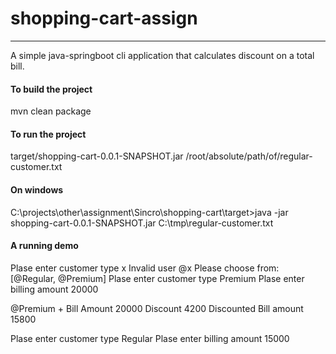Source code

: # shopping-cart-assign
-------------------------------------------
A simple java-springboot cli application that calculates discount on a total bill.

#### To build the project
mvn clean package

#### To run the project
target/shopping-cart-0.0.1-SNAPSHOT.jar /root/absolute/path/of/regular-customer.txt

#### On windows
C:\projects\other\assignment\Sincro\shopping-cart\target>java -jar shopping-cart-0.0.1-SNAPSHOT.jar C:\tmp\regular-customer.txt

#### A running demo
Plase enter customer type
x
Invalid user @x
Please choose from: [@Regular, @Premium]
Plase enter customer type
Premium
Plase enter billing amount
20000

@Premium + Bill Amount 20000
Discount 4200
Discounted Bill amount 15800


Plase enter customer type
Regular
Plase enter billing amount
15000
········
=== WORK REQUIRED ===
Leaving out the pictures, print every record exactly as written.

=== THE COMPLETED TASK ===
Source code

: # shopping-cart-assign
-------------------------------------------
A simple java-springboot cli application that calculates discount on a total bill.

#### To build the project
mvn clean package

#### To run the project
target/shopping-cart-0.0.1-SNAPSHOT.jar /root/absolute/path/of/regular-customer.txt

#### On windows
C:\projects\other\assignment\Sincro\shopping-cart\target>java -jar shopping-cart-0.0.1-SNAPSHOT.jar C:\tmp\regular-customer.txt

#### A running demo
Plase enter customer type
x
Invalid user @x
Please choose from: [@Regular, @Premium]
Plase enter customer type
Premium
Plase enter billing amount
20000

@Premium + Bill Amount 20000
Discount 4200
Discounted Bill amount 15800


Plase enter customer type
Regular
Plase enter billing amount
15000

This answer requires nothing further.